Serena

Director: Suzanne Bier
Starring: Jennifer Lawrence, Bradley Cooper, Rhys Ifans, Toby Jones, Sean Harris, Sam Reid, David Dencick, Christian McKay
Distributor: Entertainment One Films
Runtime: 109 mins. Reviewed in Dec 2014
| JustWatch |
Rating notes: Strong violence and sex scene

On paper, this film has a lot going for it. It teams Oscar-winner, Jennifer Lawrence, for the third time with Bradley Cooper (The Silver Linings Playbook, American Hustle). Rhys Ifans is unrecognisable as the villain and there is an interesting supporting cast of British actors. And the director is the Oscar-winner, Susanne Bier. However, it seems that very few people are interested in the film or like it.

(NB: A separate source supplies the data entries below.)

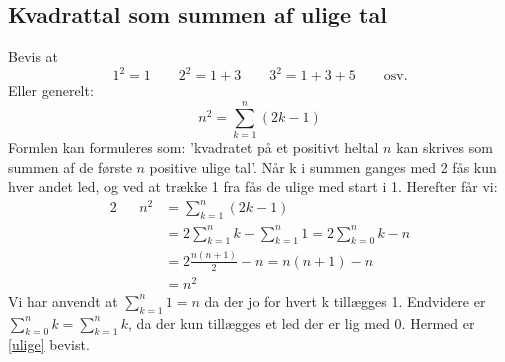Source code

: \subsection{Kvadrattal som summen af ulige tal}
Bevis at \[1^2=1 \qquad  2^2=1+3 \qquad 3^2=1+3+5 \qquad \text{osv.}\]
Eller generelt:
\begin{equation}
n^2=\sum_{k=1}^{n}(2k-1)\label{ulige}
\end{equation}
Formlen kan formuleres som: 'kvadratet på et positivt heltal \(n\) kan skrives som summen af de første \(n\) positive ulige tal'.
Når k i summen ganges med 2 fås kun hver andet led, og ved at trække 1 fra fås de ulige med start i 1. Herefter får vi:
\begin{alignat*}{2}
&&n^2&=\sum_{k=1}^{n}(2k-1)\\
&&&=2\sum_{k=1}^{n}k-\sum_{k=1}^{n}1=2\sum_{k=0}^{n}k-n\\
&&&=2\frac{n(n+1)}{2}-n=n(n+1)-n\\
&&&=n^2
\end{alignat*}
Vi har anvendt at \(\sum_{k=1}^{n}1=n\) da der jo for hvert k tillægges 1. Endvidere er \(\sum_{k=0}^{n}k=\sum_{k=1}^{n}k\), da der kun tillægges et led der er lig med 0.
Hermed er \ref{ulige} bevist.

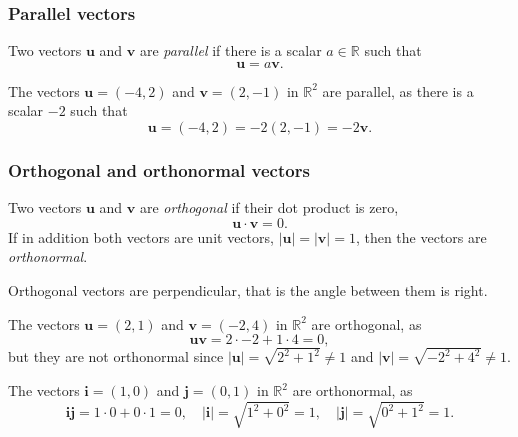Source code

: \begin{frame}
\frametitle{Parallel vectors}
\begin{definition}
Two vectors $\mathbf{u}$ and $\mathbf{v}$ are \emph{parallel} if there is a scalar $a\in\mathbb{R}$ such that 
\[
\mathbf{u} = a\mathbf{v}.
\]
\end{definition}

The vectors $\mathbf{u}=(-4,2)$ and $\mathbf{v}=(2,-1)$ in $\mathbb{R}^2$ are parallel, as there is a scalar $-2$ such that
\[
\mathbf{u}= (-4,2) = -2(2,-1) = -2\mathbf{v}.
\]
\end{frame}


\begin{frame}
\frametitle{Orthogonal and orthonormal vectors}
\begin{definition}
Two vectors $\mathbf{u}$ and $\mathbf{v}$ are \emph{orthogonal} if their dot product is zero,
\[
\mathbf{u}\cdot \mathbf{v} = 0.
\]
If in addition both vectors are unit vectors, $|\mathbf{u}|=|\mathbf{v}|=1$, then the vectors are \emph{orthonormal}.
\end{definition}

Orthogonal vectors are perpendicular, that is the angle between them is right.

The vectors $\mathbf{u}=(2,1)$ and $\mathbf{v}=(-2,4)$ in $\mathbb{R}^2$ are orthogonal, as
\[
\mathbf{u}\mathbf{v} = 2\cdot -2 +1\cdot 4 = 0,
\]
but they are not orthonormal since $|\mathbf{u}| = \sqrt{2^2+1^2} \neq 1$ and $|\mathbf{v}| = \sqrt{-2^2+4^2} \neq 1$.

The vectors $\mathbf{i}=(1,0)$ and $\mathbf{j}=(0,1)$ in $\mathbb{R}^2$ are orthonormal, as
\[
\mathbf{i}\mathbf{j} = 1\cdot 0 +0\cdot 1 = 0, \quad |\mathbf{i}| = \sqrt{1^2+0^2} = 1,  \quad |\mathbf j| = \sqrt{0^2+1^2} = 1.
\]
\end{frame}



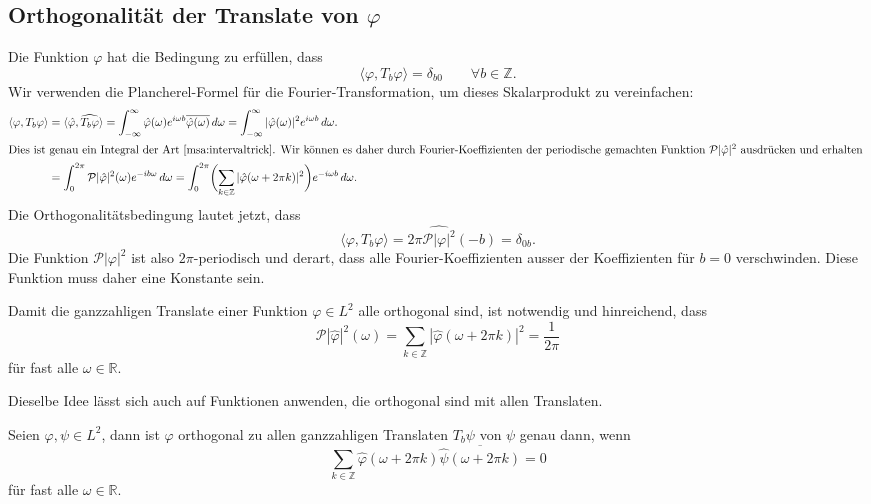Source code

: %
%
\subsection{Orthogonalität der Translate von $\varphi$}
Die Funktion $\varphi$ hat die Bedingung zu erfüllen, dass
\[
\langle \varphi, T_b\varphi\rangle = \delta_{b0}
\qquad\forall b\in\mathbb Z.
\]
Wir verwenden die Plancherel-Formel für die Fourier-Transformation,
um dieses Skalarprodukt zu vereinfachen:
\begin{align*}
\langle \varphi,T_b\varphi\rangle
&=
\langle \hat{\varphi},\widehat{T_b\varphi}\rangle
=
\int_{-\infty}^\infty
\hat{\varphi}(\omega) e^{i\omega b}\overline{\hat{\varphi}(\omega)}
\,d\omega
=
\int_{-\infty}^\infty
|\hat{\varphi}(\omega)|^2 e^{i\omega b}
\,d\omega.
\\
\intertext{Dies ist genau ein Integral der Art~\eqref{msa:intervaltrick}.
Wir können es daher durch Fourier-Koeffizienten der periodische 
gemachten Funktion $\mathcal{P}|\hat{\varphi}|^2$ ausdrücken und
erhalten
}
&=
\int_0^{2\pi}
\mathcal{P}|\hat{\varphi}|^2(\omega) e^{-ib\omega}
\,d\omega
=
\int_0^{2\pi}
\biggl(
\sum_{k\in\mathbb Z}
|\hat{\varphi}(\omega + 2\pi k)|^2\biggr)
e^{-i\omega b}
\,d\omega.
\end{align*}
Die Orthogonalitätsbedingung lautet jetzt, dass 
\[
\langle \varphi,T_b\varphi\rangle
=
2\pi
\widehat{\mathcal{P}|\varphi|^2}(-b)
=
\delta_{0b}.
\]
Die Funktion $\mathcal{P}|\varphi|^2$ ist also $2\pi$-periodisch und
derart, dass alle Fourier-Koeffizienten ausser der Koeffizienten für
$b=0$ verschwinden.
Diese Funktion muss daher eine Konstante sein.

\begin{satz}
\label{satz:msa:orthogonalitaetsbedingung}
Damit die ganzzahligen Translate einer Funktion $\varphi\in L^2$ alle
orthogonal sind, ist notwendig und hinreichend, dass 
\begin{equation}
\mathcal{P}|\hat{\varphi}|^2(\omega)
=
\sum_{k\in\mathbb Z} |\hat{\varphi}(\omega + 2\pi k)|^2
=
\frac1{2\pi}
\label{msa:orthogonalitaetsbedingung}
\end{equation}
für fast alle $\omega\in\mathbb R$.
\end{satz}

Dieselbe Idee lässt sich auch auf Funktionen anwenden, die orthogonal
sind mit allen Translaten.

\begin{satz}
\label{satz:msa:alleorthogonal}
Seien $\varphi,\psi\in L^2$, dann ist $\varphi$ orthogonal zu allen
ganzzahligen Translaten $T_b\psi$  von $\psi$ genau dann, wenn
\begin{equation}
\sum_{k\in\mathbb Z} \hat{\varphi}(\omega+2\pi k)\overline{\hat{\psi}(\omega+2\pi k)}
=
0
\end{equation}
für fast alle $\omega\in\mathbb R$.
\end{satz}

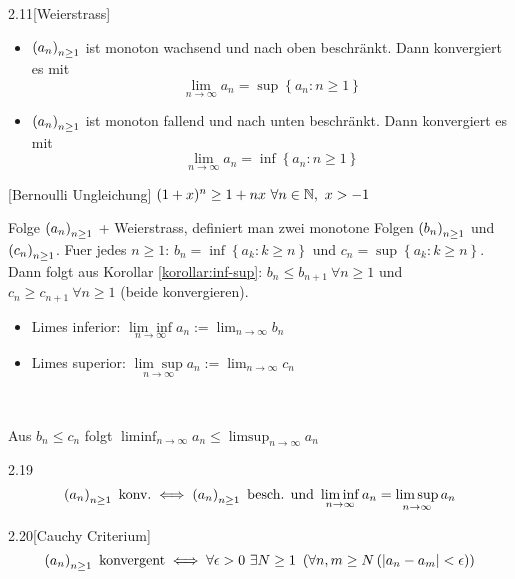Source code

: \begin{satz}{2.11}[Weierstrass]
    \begin{itemize}
        \item $\left( a_n \right)_{n \ge 1}$ ist monoton wachsend und nach oben beschränkt. Dann konvergiert es mit \[ \lim_{n \to \infty} a_n = \sup \left\{ a_n : n \ge 1 \right\} \]
        \item $\left( a_n \right)_{n \ge 1}$ ist monoton fallend und nach unten beschränkt. Dann konvergiert es mit \[ \lim_{n \to \infty} a_n = \inf \left\{ a_n : n \ge 1 \right\} \]
    \end{itemize}
\end{satz}

\begin{lemma}{}[Bernoulli Ungleichung]
    $(1 + x)^n \ge 1 + nx\ \forall n \in \mathbb{N},\ x > -1$
\end{lemma}

\begin{definition}
    Folge $\left( a_n \right)_{n \ge 1}$ + Weierstrass, definiert man zwei monotone Folgen $\left( b_n \right)_{n \ge 1}$ und $\left( c_n \right)_{n \ge 1}$.
    Fuer jedes $n \ge 1$: $b_n = \inf \left\{ a_k : k \ge n \right\}$ und $c_n = \sup \left\{ a_k : k \ge n \right\}$.
    Dann folgt aus Korollar \ref{korollar:inf-sup}:
    $b_n \le b_{n + 1}\ \forall n \ge 1$ und $c_n \ge c_{n + 1}\ \forall n \ge 1$ (beide konvergieren).

    \begin{itemize}
        \item Limes inferior: $\underset{n \to \infty}{\lim \inf} a_n := \lim_{n \to \infty} b_n$
        \item Limes superior: $\underset{n \to \infty}{\lim \sup} a_n := \lim_{n \to \infty} c_n$
    \end{itemize}\

    Aus $b_n \le c_n$ folgt $\liminf_{n \to \infty} a_n \le \limsup_{n \to \infty} a_n$
\end{definition}

\begin{lemma}{2.19}
    \[
        \left( a_n \right)_{n \ge 1}\ \mbox{konv.} \iff \left( a_n \right)_{n \ge 1}\ \mbox{besch. und}\ \liminf_{n \to \infty} a_n = \limsup_{n \to \infty} a_n
    \]
\end{lemma}

\begin{satz}{2.20}[Cauchy Criterium]
    \label{satz:cauchy-criterium-folge}
    \[ \left( a_n \right)_{n \ge 1}\ \mbox{konvergent} \iff \forall \epsilon > 0\
        \exists N \ge 1\ \left( \forall n,m \ge N \left( \lvert a_n - a_m \rvert < \epsilon \right) \right) \]
\end{satz}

Actually, it is very much like one of those 1930s or 1940s melodramas, possibly with Barbara Stanwyck in the central role as Serena. This kind of film is out of fashion now, better appreciated on television, Turner Classic Movies and other similar channels.

Having said that, it is best to look at Serena for what it is rather than what audiences might want to be.

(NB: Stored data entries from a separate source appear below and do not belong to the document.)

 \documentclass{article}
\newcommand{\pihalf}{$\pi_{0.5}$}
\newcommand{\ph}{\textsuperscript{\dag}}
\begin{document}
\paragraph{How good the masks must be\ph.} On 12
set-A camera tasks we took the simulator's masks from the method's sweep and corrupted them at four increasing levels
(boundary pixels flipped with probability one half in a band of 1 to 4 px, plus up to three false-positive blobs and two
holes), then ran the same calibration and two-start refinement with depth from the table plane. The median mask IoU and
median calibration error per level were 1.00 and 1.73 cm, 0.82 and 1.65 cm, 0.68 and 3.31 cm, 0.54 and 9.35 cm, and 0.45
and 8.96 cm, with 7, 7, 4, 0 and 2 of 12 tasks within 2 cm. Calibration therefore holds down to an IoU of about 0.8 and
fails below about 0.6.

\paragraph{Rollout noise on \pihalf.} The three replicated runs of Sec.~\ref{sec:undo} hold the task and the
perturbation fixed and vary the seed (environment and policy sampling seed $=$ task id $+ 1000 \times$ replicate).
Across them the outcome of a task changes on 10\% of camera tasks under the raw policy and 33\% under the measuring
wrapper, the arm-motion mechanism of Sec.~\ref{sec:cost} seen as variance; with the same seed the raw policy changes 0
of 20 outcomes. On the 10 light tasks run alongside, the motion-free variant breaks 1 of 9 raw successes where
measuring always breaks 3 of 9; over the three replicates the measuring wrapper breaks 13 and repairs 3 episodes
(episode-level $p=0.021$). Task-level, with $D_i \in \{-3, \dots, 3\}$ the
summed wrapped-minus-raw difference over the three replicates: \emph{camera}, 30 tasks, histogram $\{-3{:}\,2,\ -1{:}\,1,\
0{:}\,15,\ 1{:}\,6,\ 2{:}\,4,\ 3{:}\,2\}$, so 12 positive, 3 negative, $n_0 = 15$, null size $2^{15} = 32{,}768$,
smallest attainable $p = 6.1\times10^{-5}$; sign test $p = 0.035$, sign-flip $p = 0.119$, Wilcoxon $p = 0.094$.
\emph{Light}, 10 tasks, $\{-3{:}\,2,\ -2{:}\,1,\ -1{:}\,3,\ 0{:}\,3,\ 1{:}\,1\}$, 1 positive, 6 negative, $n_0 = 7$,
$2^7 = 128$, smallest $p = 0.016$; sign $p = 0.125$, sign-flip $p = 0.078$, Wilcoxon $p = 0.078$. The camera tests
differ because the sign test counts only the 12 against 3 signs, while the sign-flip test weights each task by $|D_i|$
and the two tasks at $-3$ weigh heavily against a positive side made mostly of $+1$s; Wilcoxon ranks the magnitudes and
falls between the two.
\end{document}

The film is very colourful, often beautiful, to look at, set in the forests and mountains of the Carolinas during the Depression. It recreates the mood of a logging town and its activities, hard work, sometimes hard lives, Bradley Cooper is George Pemberton, an enterprising man, who wants to exploit the forests – and we have several scenes of the chopping down of the trees, the logging, the rail carriages to carry the wood, and some accidents. George is a businessman who has dreams of owning property in Brazil and exploiting the forests there.

When he goes to the city and sees an elegant young woman doing dressage and sitting elegantly on her horse, he decides to, literally, pursue her and very soon they are married. This is Serena, played by Jennifer Lawrence in different mode from all her other films, not reminding us of Katniss Everdene in The Hunger Games films, nor the brassy wife in American Hustle. Serena has survived severe fires as a girl of 12, but has lost her family. When she arrives at the logging town, she instantly shows that she is a strong woman, a partner in the business with her husband, critical of the men getting snakebites and determining that they should buy an eagle who will swoop on the serpents. And she impresses the men by training the eagle herself.

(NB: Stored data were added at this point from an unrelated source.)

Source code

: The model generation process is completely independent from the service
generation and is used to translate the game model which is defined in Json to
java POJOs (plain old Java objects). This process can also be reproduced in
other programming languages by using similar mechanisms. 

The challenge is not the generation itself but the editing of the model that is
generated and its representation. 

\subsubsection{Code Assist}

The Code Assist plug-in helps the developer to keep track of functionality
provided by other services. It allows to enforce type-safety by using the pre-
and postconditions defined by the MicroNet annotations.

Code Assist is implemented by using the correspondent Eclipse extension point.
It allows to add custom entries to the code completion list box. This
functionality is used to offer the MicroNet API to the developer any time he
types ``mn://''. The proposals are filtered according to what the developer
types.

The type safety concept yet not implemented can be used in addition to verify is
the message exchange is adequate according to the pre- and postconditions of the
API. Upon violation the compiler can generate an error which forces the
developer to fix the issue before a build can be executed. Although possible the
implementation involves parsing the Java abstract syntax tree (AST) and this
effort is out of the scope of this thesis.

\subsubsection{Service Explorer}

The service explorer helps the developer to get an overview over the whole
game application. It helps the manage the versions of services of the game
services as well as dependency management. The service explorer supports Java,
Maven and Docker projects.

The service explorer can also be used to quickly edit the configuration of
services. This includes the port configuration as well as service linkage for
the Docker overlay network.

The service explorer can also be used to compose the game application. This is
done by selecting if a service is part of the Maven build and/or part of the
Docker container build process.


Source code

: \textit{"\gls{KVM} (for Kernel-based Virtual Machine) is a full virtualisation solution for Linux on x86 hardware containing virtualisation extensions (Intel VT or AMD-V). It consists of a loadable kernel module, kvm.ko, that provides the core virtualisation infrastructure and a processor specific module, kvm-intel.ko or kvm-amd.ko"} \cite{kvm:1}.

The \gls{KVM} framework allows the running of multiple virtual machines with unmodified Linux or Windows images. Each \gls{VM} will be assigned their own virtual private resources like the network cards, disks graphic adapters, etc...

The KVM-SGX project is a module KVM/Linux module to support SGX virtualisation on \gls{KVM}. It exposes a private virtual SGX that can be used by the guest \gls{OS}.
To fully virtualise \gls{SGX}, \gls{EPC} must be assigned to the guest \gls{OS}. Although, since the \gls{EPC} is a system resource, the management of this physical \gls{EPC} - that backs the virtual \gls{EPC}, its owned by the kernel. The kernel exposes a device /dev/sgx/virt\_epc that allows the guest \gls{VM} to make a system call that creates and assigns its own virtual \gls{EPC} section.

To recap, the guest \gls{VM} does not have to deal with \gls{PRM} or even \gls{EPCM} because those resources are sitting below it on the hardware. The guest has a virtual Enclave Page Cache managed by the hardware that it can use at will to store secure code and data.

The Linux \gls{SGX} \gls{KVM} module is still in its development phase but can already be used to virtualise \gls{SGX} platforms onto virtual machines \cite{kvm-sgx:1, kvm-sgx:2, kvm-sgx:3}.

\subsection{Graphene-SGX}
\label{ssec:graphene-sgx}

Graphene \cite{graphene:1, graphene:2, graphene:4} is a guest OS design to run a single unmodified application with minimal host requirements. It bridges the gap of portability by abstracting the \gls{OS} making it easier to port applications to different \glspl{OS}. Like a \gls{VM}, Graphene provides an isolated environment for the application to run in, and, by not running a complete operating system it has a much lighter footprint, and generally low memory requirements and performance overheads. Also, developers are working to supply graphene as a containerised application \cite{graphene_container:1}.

There are some strange characters in the town, especially a former prisoner, Galloway, played by the unrecognisable Ifans, devoted to Pemberton, devoted to his Serena, especially when she tends him after a severe accident with an axe. There is also Pemberton’s partner and accountant, Buchanan (David Dencick) who is certainly attached to Pemberton, the screenplay raising questions about his sexual attitudes.

The screenplay of the film is topical when the townspeople, led by the sheriff (Toby Jones) discuss environmental issues – which don’t persuade Pemberton at all.

Serena seems unconcerned with the fact that her husband has sired a son with one of the local maids. But, when Serena rides a horse after helping Galloway with his wounds, this becomes more important because the melodrama starts with a miscarriage and a growing jealousy by Serena of the young mother.

And, melodrama it is, moving away from the dramatic history of the early part of the film, bringing up tensions between Serena and her husband, Serena using Galloway as an instrument of vengeance, and flights and murders.

Part of the melodrama is Buchanan and his envy of George Pemberton and the temptation to betray him. There are other members of the team who are suspicious of the bookkeeping and the entries and are willing to make deals with the authorities.

Throughout the film there has been a symbolic image, a panther wandering the mountains, mostly unseen, but deadly. George Pemberton and his friends are eager to hunt the panther, which, when the eventual confrontation takes place, we appreciate is an image of Serena herself.